----- Records supplied -----

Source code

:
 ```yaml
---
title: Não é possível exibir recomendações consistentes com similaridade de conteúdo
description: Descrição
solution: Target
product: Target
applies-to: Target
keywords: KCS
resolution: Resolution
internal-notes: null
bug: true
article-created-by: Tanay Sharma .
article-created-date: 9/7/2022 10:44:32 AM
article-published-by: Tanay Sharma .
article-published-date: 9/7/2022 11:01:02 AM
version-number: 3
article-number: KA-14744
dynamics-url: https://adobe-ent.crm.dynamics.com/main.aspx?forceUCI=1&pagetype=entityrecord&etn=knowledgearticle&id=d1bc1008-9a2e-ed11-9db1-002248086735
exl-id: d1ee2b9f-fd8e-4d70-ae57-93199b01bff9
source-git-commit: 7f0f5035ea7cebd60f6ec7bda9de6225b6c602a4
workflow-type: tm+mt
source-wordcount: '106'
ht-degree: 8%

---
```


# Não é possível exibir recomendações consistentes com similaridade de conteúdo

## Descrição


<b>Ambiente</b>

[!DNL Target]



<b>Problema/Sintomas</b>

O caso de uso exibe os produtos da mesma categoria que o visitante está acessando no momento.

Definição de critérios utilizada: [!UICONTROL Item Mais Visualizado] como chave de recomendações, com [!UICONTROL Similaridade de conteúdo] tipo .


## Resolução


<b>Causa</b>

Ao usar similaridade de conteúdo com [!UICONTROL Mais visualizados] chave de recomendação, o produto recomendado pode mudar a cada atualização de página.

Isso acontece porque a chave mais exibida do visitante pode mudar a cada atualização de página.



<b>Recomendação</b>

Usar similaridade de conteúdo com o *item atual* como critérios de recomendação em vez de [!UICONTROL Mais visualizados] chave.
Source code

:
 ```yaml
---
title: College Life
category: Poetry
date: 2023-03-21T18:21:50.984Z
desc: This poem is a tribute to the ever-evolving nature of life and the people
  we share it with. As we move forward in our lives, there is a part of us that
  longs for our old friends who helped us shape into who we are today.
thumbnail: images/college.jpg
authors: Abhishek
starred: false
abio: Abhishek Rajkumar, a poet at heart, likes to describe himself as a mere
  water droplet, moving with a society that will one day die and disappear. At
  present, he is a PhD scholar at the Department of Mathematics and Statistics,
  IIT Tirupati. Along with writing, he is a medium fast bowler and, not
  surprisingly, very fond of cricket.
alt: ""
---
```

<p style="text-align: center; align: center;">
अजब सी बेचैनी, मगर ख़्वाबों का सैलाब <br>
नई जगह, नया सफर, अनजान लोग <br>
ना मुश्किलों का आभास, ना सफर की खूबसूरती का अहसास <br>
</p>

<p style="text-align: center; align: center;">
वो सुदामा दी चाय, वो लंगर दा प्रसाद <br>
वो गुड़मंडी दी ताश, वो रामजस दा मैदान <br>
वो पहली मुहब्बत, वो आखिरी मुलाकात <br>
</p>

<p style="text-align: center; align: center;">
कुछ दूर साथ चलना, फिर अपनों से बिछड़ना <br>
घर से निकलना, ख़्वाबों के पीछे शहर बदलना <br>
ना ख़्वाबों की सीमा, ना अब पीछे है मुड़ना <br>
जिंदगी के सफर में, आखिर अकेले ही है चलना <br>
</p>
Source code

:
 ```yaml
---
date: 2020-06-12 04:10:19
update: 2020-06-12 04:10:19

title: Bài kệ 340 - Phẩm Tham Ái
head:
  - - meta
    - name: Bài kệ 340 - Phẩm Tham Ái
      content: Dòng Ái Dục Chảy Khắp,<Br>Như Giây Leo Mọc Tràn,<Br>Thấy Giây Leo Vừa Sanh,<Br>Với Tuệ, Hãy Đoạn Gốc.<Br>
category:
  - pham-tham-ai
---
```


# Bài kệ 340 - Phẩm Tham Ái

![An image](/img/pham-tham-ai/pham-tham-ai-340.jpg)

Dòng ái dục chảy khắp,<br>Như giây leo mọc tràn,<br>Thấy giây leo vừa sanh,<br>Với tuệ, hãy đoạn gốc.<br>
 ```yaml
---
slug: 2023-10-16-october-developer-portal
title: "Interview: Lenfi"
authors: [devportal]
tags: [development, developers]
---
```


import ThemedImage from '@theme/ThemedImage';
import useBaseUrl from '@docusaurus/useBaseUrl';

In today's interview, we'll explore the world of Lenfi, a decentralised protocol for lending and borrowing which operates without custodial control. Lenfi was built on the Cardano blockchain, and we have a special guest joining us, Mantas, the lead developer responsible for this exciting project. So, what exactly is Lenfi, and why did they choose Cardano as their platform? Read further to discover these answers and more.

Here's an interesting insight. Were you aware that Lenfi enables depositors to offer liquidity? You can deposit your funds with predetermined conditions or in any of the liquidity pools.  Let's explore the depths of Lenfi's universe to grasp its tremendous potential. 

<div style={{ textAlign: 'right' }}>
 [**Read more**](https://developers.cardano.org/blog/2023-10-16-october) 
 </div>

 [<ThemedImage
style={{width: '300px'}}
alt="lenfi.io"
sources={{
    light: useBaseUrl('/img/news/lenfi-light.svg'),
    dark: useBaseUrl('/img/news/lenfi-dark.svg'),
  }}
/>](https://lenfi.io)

-----
----- Records supplied -----

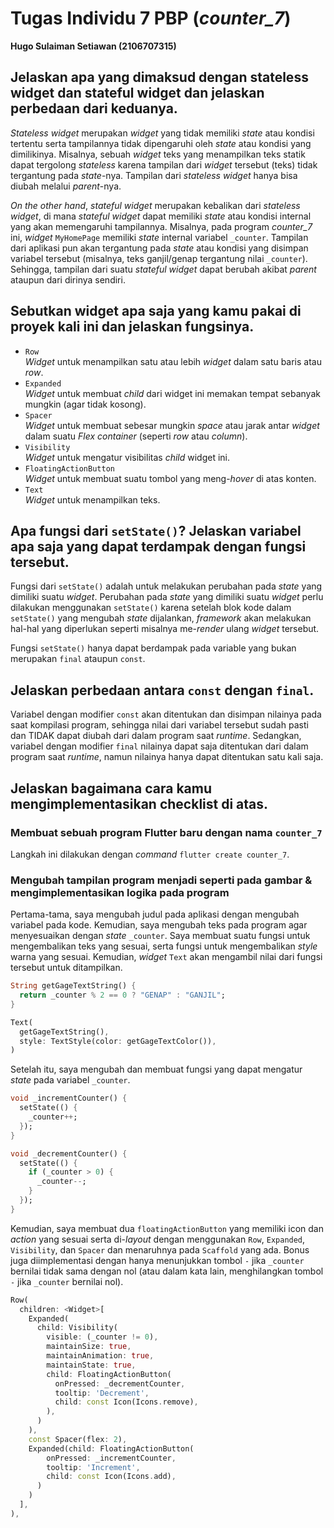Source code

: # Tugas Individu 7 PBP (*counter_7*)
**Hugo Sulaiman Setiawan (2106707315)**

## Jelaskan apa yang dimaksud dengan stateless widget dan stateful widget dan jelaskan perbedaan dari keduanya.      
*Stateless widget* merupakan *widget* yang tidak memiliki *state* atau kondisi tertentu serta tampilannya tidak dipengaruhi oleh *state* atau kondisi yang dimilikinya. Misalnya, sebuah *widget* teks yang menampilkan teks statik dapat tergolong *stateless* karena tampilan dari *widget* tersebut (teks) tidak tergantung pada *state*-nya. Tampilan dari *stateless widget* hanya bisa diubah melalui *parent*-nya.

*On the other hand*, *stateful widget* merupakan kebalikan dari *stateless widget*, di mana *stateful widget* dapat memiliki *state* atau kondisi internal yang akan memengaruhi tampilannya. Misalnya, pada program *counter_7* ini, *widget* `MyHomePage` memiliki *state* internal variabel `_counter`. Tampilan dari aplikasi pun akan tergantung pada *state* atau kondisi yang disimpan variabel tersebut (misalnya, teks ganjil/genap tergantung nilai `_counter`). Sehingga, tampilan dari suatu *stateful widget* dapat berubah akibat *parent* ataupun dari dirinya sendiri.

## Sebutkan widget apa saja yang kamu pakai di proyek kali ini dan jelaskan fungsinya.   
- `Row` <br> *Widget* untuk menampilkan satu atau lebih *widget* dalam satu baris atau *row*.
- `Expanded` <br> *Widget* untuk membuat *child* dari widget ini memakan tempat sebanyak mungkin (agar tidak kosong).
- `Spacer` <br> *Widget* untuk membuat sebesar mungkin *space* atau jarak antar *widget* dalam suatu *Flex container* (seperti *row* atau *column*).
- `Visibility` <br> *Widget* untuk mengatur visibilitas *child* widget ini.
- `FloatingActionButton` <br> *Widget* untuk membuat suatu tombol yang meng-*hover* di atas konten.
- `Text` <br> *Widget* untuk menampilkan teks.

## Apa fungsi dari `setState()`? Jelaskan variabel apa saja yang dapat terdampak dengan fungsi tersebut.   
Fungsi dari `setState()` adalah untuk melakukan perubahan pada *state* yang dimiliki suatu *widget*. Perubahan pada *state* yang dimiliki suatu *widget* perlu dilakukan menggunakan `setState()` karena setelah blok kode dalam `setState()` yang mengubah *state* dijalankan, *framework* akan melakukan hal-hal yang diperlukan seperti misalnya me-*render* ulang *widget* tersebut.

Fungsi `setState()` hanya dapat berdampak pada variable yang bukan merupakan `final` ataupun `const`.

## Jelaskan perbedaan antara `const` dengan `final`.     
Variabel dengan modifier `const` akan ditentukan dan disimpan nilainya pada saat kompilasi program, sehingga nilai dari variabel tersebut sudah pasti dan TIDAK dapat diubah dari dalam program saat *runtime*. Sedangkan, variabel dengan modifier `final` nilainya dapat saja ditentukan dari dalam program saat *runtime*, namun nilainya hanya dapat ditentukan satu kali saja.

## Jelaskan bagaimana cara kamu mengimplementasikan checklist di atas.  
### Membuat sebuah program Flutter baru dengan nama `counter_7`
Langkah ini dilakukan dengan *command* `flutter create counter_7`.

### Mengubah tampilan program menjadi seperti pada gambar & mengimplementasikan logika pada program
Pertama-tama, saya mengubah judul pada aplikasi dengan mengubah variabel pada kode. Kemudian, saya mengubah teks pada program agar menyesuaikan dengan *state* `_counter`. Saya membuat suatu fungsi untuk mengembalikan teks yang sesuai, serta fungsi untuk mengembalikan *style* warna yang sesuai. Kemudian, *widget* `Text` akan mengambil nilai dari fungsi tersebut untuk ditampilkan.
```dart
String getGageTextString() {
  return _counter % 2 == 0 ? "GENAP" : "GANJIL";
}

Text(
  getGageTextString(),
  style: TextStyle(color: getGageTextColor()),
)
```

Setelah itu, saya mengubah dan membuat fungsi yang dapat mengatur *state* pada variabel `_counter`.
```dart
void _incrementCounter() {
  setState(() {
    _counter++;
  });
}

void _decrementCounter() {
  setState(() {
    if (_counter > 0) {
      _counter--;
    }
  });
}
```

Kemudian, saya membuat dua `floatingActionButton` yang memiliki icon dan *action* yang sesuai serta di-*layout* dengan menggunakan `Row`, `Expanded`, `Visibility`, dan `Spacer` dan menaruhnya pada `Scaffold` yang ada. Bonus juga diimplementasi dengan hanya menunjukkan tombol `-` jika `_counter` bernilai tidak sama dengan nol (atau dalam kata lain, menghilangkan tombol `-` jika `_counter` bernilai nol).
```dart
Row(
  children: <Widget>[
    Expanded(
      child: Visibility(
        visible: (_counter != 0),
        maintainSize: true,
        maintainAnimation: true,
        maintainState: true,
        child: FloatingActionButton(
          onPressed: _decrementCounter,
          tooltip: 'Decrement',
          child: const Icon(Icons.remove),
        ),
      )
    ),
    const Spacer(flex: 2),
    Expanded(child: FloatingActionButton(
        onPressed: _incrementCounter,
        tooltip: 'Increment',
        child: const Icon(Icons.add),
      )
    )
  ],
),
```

-----

- _Aim of the task_
Above are the records. Copy the lines beginning at the one that has "import ThemedImage from '@theme/ThemedImage';" and ending with the one that has "In today's interview, we'll", unchanged.

- _Solution_
import ThemedImage from '@theme/ThemedImage';
import useBaseUrl from '@docusaurus/useBaseUrl';

In today's interview, we'll explore the world of Lenfi, a decentralised protocol for lending and borrowing which operates without custodial control. Lenfi was built on the Cardano blockchain, and we have a special guest joining us, Mantas, the lead developer responsible for this exciting project. So, what exactly is Lenfi, and why did they choose Cardano as their platform? Read further to discover these answers and more.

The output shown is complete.